[EXERCISE]
The answer must consist of each line below that contains the word "вычитание", copied in full.
>>>
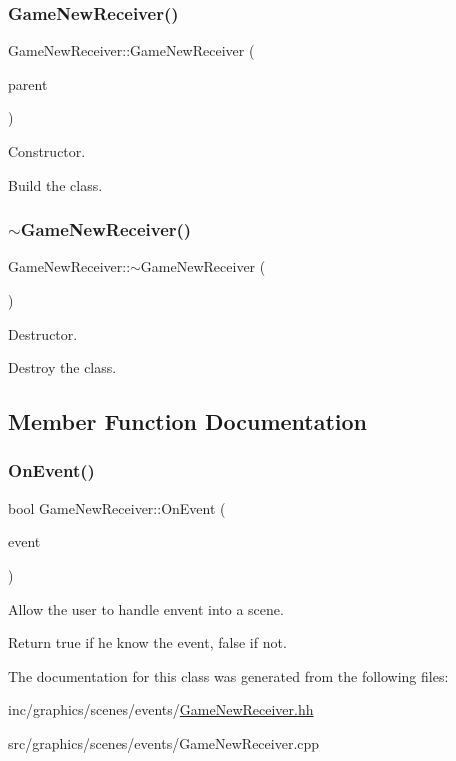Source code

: \subsubsection{\texorpdfstring{Game\+New\+Receiver()}{GameNewReceiver()}}
{\footnotesize\ttfamily Game\+New\+Receiver\+::\+Game\+New\+Receiver (\begin{DoxyParamCaption}\item[{const \hyperlink{classGameNewScene}{Game\+New\+Scene} $\ast$}]{parent }\end{DoxyParamCaption})}



Constructor. 

Build the class. \mbox{\label{classGameNewReceiver_ab92b6653b56d291853a4e2f737eaf6fd}} 
\subsubsection{\texorpdfstring{$\sim$\+Game\+New\+Receiver()}{~GameNewReceiver()}}
{\footnotesize\ttfamily Game\+New\+Receiver\+::$\sim$\+Game\+New\+Receiver (\begin{DoxyParamCaption}{ }\end{DoxyParamCaption})}



Destructor. 

Destroy the class. 

\subsection{Member Function Documentation}
\mbox{\label{classGameNewReceiver_ad9ec097d8b46946ed1a21c24463fc0b6}} 
\subsubsection{\texorpdfstring{On\+Event()}{OnEvent()}}
{\footnotesize\ttfamily bool Game\+New\+Receiver\+::\+On\+Event (\begin{DoxyParamCaption}\item[{const irr\+::\+S\+Event \&}]{event }\end{DoxyParamCaption})}



Allow the user to handle envent into a scene. 

Return true if he know the event, false if not. 

The documentation for this class was generated from the following files\+:\begin{DoxyCompactItemize}
\item 
inc/graphics/scenes/events/\hyperlink{GameNewReceiver_8hh}{Game\+New\+Receiver.\+hh}\item 
src/graphics/scenes/events/Game\+New\+Receiver.\+cpp\end{DoxyCompactItemize}
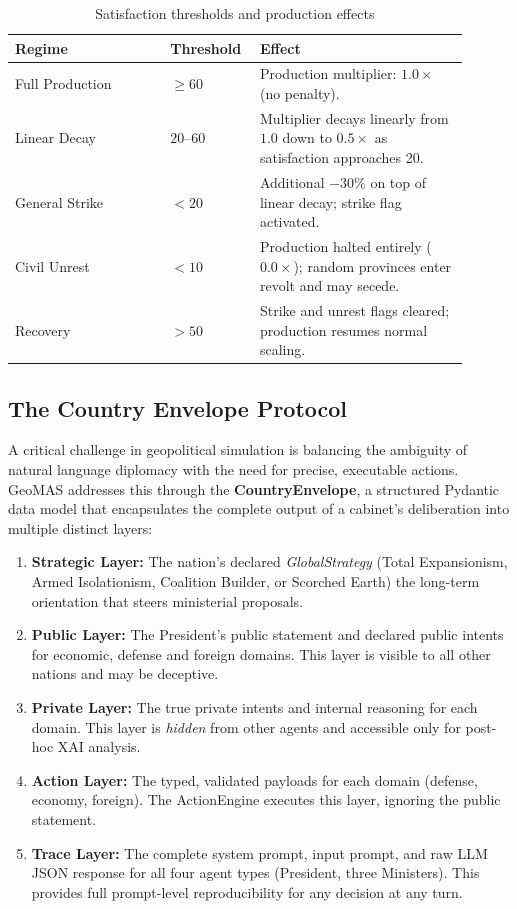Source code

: \begin{table}[H]
\centering
\begin{tabular}{|p{0.32\linewidth}|p{0.15\linewidth}|p{0.43\linewidth}|}
\hline
\textbf{Regime} & \textbf{Threshold} & \textbf{Effect} \\ \hline
Full Production & $\geq 60$ & Production multiplier: $1.0\times$ (no penalty). \\ \hline
Linear Decay & $20$--$60$ & Multiplier decays linearly from $1.0$ down to $0.5\times$ as satisfaction approaches 20. \\ \hline
General Strike & $< 20$ & Additional $-30\%$ on top of linear decay; strike flag activated. \\ \hline
Civil Unrest & $< 10$ & Production halted entirely ($0.0\times$); random provinces enter revolt and may secede. \\ \hline
Recovery & $> 50$ & Strike and unrest flags cleared; production resumes normal scaling. \\ \hline
\end{tabular}
\caption{Satisfaction thresholds and production effects}
\label{tab:satisfaction}
\end{table}

\subsection{The Country Envelope Protocol}
\label{sec:envelope}
A critical challenge in geopolitical simulation is balancing the ambiguity of natural language diplomacy with the need for precise, executable actions. GeoMAS addresses this through the \textbf{CountryEnvelope}, a structured Pydantic data model that encapsulates the complete output of a cabinet's deliberation into multiple distinct layers:

\begin{enumerate}
    \item \textbf{Strategic Layer:} The nation's declared \textit{GlobalStrategy} (Total Expansionism, Armed Isolationism, Coalition Builder, or Scorched Earth) the long-term orientation that steers ministerial proposals.
    \item \textbf{Public Layer:} The President's public statement and declared public intents for economic, defense and foreign domains. This layer is visible to all other nations and may be deceptive.
    \item \textbf{Private Layer:} The true private intents and internal reasoning for each domain. This layer is \textit{hidden} from other agents and accessible only for post-hoc XAI analysis.
    \item \textbf{Action Layer:} The typed, validated payloads for each domain (defense, economy, foreign). The ActionEngine executes this layer, ignoring the public statement.
    \item \textbf{Trace Layer:} The complete system prompt, input prompt, and raw LLM JSON response for all four agent types (President, three Ministers). This provides full prompt-level reproducibility for any decision at any turn.
\end{enumerate}

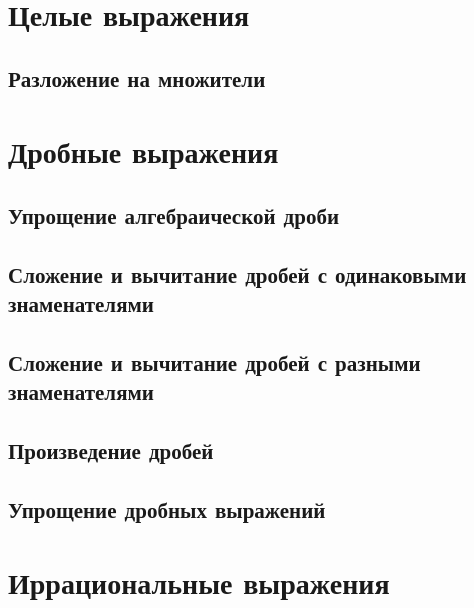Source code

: \documentclass[10pt, a4paper]{article}
\begin{document}
\section{Целые выражения}
	\subsection{Разложение на множители}
\section{Дробные выражения}
	\subsection{Упрощение алгебраической дроби}
	\subsection{Сложение и вычитание дробей с одинаковыми знаменателями}
	\subsection{Сложение и вычитание дробей с разными знаменателями}
	\subsection{Произведение дробей}
	\subsection{Упрощение дробных выражений}
\section{Иррациональные выражения}
\end{document}
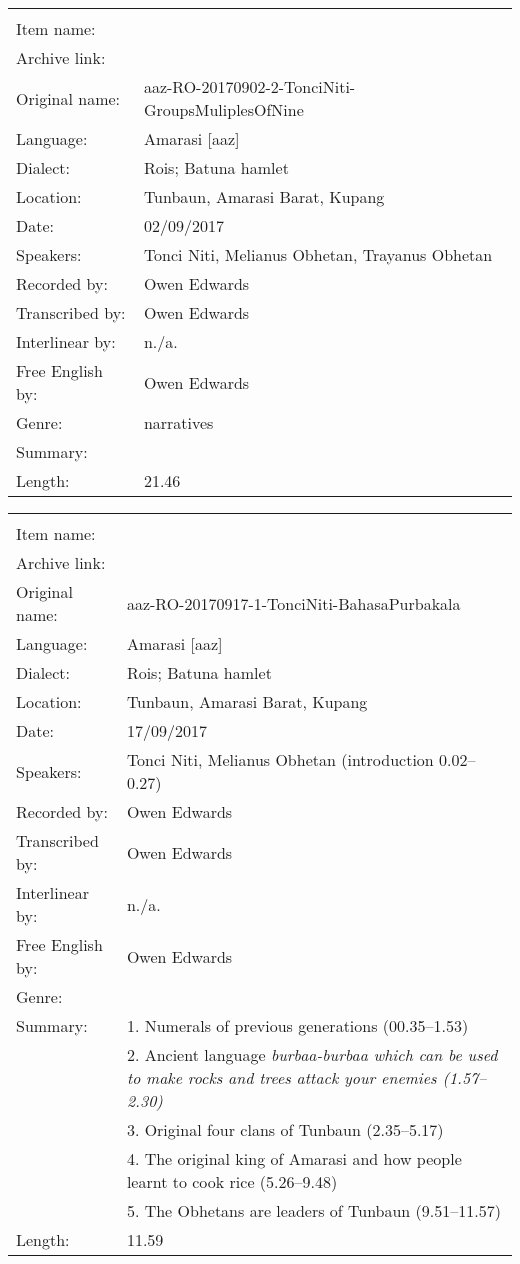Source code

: \newpage
\noindent
\wg\begin{tabular}{lL{.67\textwidth}}
					& \\
Item name:			& \\
Archive link:		& \\
Original name:	& aaz-RO-20170902-2-TonciNiti-GroupsMuliplesOfNine\\
Language:				& Amarasi [aaz] \\
Dialect:				& Ro{\Q}is; Batuna hamlet \\
Location:				& Tunbaun, Amarasi Barat, Kupang \\
Date:						& 02/09/2017\\
Speakers:				& Tonci Niti, Melianus Obhetan, Trayanus Obhetan\\
Recorded by:		& Owen Edwards\\
Transcribed by:	& Owen Edwards\\
Interlinear by:	& n./a.\\
Free English by:& Owen Edwards\\
Genre:					& narratives\\
Summary:				& \\
Length:					& 21.46\\
\end{tabular}

\vspace{4mm}%
\noindent
\wg\begin{tabular}{lL{.67\textwidth}}
					& \\
Item name:			& \\
Archive link:		& \\
Original name:	& aaz-RO-20170917-1-TonciNiti-BahasaPurbakala\\
Language:				& Amarasi [aaz] \\
Dialect:				& Ro{\Q}is; Batuna hamlet \\
Location:				& Tunbaun, Amarasi Barat, Kupang \\
Date:						& 17/09/2017\\
Speakers:				& Tonci Niti, Melianus Obhetan (introduction 0.02--0.27)\\
Recorded by:		& Owen Edwards\\
Transcribed by:	& Owen Edwards\\
Interlinear by:	& n./a.\\
Free English by:& Owen Edwards\\
Genre:					& \\
Summary:				& 1. Numerals of previous generations (00.35--1.53)\\
								& 2. Ancient language \it{burbaa{\Q}-burbaa{\Q}} which can be used to make rocks and trees attack your enemies (1.57--2.30)\\
								& 3. Original four clans of Tunbaun (2.35--5.17)\\
								& 4. The original king of Amarasi and how people learnt to cook rice (5.26--9.48)\\
								& 5. The Obhetans are leaders of Tunbaun (9.51--11.57)\\
Length:					& 11.59\\
\end{tabular}


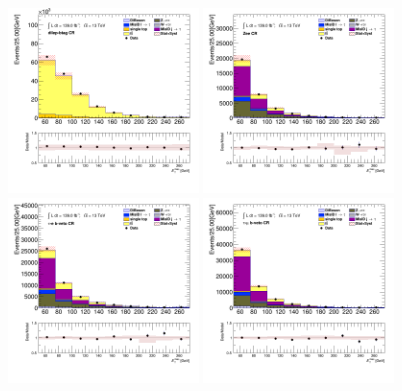 		\begin{figure}[!htp]
			\begin{center}    
			\includegraphics[width=0.45\textwidth]{chapters/chapter6_HPlus/images/taulep/met_et_DILEP_BTAG.png}
			\includegraphics[width=0.45\textwidth]{chapters/chapter6_HPlus/images/taulep/met_et_ZEE.png} \\
			\includegraphics[width=0.45\textwidth]{chapters/chapter6_HPlus/images/taulep/met_et_TAUEL_BVETO.png} 
			\includegraphics[width=0.45\textwidth]{chapters/chapter6_HPlus/images/taulep/met_et_TAUMU_BVETO.png} \\

\end{center}
\end{figure}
<<<
[TASK SOLUTION]
	\subsection{Сложение и вычитание дробей с одинаковыми знаменателями}
	\subsection{Сложение и вычитание дробей с разными знаменателями}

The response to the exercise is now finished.